Failfast Mechanism (Sun Cluster Concepts Guide for Solaris OS)

Sun Cluster Concepts Guide for Solaris OS

Failfast Mechanism

If the CMM detects a critical problem with a node, it notifies the cluster framework to forcibly shut down (panic) the node and to remove it from the cluster membership. The mechanism by which this occurs is called failfast. Failfast causes a node to shut down in two ways.

If a node leaves the cluster and then attempts to start a new cluster without having quorum, it is “fenced” from accessing the shared disks. See About Failure Fencing for details about this use of failfast.
If one or more cluster-specific daemons die (clexecd, rpc.pmfd, rgmd, or rpc.ed) the failure is detected by the CMM and the node panics.

When the death of a cluster daemon causes a node to panic, a message similar to the following is displayed on the console for that node.

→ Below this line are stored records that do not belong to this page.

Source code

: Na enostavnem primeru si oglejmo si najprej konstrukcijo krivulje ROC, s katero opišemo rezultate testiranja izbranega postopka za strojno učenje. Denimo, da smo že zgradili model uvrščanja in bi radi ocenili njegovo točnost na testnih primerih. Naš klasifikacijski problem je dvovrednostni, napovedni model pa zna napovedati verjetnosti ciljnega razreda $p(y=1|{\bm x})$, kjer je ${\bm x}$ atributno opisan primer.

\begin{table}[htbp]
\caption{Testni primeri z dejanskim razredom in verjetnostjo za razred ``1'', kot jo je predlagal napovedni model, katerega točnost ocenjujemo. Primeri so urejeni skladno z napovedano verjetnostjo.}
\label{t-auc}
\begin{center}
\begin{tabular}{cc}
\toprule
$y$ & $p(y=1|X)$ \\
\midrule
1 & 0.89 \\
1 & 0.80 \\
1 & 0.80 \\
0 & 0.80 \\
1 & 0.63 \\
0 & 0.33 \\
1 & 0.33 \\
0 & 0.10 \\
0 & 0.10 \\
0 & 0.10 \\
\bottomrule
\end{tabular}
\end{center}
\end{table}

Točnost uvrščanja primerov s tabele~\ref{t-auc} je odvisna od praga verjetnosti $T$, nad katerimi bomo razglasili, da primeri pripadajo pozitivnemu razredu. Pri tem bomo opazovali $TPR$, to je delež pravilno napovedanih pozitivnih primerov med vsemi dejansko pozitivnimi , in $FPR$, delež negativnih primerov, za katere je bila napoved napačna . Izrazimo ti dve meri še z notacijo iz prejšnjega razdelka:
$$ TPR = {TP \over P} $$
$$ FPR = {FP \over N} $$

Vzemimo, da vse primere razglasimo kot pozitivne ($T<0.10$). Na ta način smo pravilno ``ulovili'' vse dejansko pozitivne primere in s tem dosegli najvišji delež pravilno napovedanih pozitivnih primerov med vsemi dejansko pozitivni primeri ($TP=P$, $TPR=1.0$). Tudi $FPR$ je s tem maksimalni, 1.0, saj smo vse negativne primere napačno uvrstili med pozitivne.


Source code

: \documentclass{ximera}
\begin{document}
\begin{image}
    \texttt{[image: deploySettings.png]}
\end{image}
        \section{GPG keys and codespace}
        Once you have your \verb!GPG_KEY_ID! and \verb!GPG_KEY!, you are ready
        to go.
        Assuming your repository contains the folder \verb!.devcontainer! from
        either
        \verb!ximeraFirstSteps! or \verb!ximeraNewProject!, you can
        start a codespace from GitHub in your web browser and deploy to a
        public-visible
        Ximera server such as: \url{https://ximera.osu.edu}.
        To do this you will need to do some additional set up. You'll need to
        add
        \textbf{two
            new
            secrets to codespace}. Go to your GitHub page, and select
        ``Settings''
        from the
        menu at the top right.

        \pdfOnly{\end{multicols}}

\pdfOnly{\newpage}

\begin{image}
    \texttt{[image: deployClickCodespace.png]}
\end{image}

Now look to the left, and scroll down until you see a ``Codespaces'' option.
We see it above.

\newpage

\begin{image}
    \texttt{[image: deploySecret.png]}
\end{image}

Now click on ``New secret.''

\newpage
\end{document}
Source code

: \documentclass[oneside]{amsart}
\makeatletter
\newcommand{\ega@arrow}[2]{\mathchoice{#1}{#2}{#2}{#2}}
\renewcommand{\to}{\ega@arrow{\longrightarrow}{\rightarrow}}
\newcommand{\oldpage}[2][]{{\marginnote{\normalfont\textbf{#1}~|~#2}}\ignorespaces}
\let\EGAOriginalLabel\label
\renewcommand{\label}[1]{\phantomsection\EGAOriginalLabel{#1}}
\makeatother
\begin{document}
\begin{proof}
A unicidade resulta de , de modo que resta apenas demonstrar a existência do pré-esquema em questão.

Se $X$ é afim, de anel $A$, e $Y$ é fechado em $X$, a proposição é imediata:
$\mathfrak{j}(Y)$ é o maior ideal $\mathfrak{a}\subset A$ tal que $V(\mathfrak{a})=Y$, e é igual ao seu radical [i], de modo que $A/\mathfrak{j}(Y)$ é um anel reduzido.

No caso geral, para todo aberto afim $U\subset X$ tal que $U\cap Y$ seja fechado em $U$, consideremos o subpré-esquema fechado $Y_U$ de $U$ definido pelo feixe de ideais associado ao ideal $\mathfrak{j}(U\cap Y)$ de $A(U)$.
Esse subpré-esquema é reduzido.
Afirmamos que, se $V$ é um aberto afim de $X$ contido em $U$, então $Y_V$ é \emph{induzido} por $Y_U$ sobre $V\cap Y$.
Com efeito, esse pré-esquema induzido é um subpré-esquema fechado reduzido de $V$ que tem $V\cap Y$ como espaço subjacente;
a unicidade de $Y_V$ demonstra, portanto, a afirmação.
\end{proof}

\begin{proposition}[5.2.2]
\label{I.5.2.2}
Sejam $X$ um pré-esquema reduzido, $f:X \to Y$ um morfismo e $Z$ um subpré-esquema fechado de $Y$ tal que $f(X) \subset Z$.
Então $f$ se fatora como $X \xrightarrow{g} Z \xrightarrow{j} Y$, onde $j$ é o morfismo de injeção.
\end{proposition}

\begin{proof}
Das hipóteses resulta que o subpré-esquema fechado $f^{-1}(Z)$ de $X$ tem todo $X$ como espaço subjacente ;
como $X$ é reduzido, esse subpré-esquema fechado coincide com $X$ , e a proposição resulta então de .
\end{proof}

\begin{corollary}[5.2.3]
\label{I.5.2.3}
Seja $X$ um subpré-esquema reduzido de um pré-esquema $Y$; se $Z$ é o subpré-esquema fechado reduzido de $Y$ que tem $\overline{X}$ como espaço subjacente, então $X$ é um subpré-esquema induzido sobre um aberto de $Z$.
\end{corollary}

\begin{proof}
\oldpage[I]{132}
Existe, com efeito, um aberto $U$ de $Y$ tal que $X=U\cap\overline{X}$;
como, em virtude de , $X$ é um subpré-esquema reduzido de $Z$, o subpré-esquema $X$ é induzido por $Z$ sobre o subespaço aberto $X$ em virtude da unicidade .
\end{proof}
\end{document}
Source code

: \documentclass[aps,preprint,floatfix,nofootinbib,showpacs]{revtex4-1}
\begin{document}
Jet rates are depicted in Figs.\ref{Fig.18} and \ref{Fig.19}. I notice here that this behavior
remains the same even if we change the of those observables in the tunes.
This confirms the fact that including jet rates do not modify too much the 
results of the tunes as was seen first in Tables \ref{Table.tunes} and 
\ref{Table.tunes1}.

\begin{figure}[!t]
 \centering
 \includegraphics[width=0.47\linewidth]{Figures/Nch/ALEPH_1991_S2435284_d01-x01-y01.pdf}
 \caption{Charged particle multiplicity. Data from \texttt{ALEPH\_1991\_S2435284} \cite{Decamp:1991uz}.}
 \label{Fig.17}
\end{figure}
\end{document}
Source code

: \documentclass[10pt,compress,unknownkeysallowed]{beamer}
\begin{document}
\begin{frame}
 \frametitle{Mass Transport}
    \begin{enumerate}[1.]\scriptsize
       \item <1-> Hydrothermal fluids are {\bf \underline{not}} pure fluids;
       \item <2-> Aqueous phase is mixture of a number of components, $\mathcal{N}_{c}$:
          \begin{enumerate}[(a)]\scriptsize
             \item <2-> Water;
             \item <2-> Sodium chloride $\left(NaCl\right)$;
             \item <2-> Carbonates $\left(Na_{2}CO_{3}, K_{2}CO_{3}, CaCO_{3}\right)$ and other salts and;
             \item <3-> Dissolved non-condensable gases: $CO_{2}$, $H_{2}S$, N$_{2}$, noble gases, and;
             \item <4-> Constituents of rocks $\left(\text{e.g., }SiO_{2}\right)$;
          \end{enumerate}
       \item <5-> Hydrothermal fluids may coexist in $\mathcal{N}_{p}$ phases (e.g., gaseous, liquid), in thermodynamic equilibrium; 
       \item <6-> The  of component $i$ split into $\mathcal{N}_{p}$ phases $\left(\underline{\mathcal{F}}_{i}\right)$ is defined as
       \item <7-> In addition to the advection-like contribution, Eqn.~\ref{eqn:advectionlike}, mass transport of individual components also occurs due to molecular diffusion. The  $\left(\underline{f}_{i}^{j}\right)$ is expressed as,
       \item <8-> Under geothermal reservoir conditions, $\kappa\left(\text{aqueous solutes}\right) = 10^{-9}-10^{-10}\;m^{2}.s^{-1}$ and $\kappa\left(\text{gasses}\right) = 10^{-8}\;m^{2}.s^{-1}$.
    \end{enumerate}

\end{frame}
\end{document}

panic[cpu0]/thread=40e60: Failfast: Aborting because "pmfd" died 35 seconds ago.
409b8 cl_runtime:__0FZsc_syslog_msg_log_no_argsPviTCPCcTB+48 (70f900, 30, 70df54, 407acc, 0)
%l0-7: 1006c80 000000a 000000a 10093bc 406d3c80 7110340 0000000 4001 fbf0

After the panic, the node might reboot and attempt to rejoin the cluster. Alternatively, if the cluster is composed of SPARC based systems, the node might remain at the OpenBoot^TM PROM (OBP) prompt. The next action of the node is determined by the setting of the auto-boot? parameter. You can set auto-boot? with eeprom(1M), at the OpenBoot PROM ok prompt.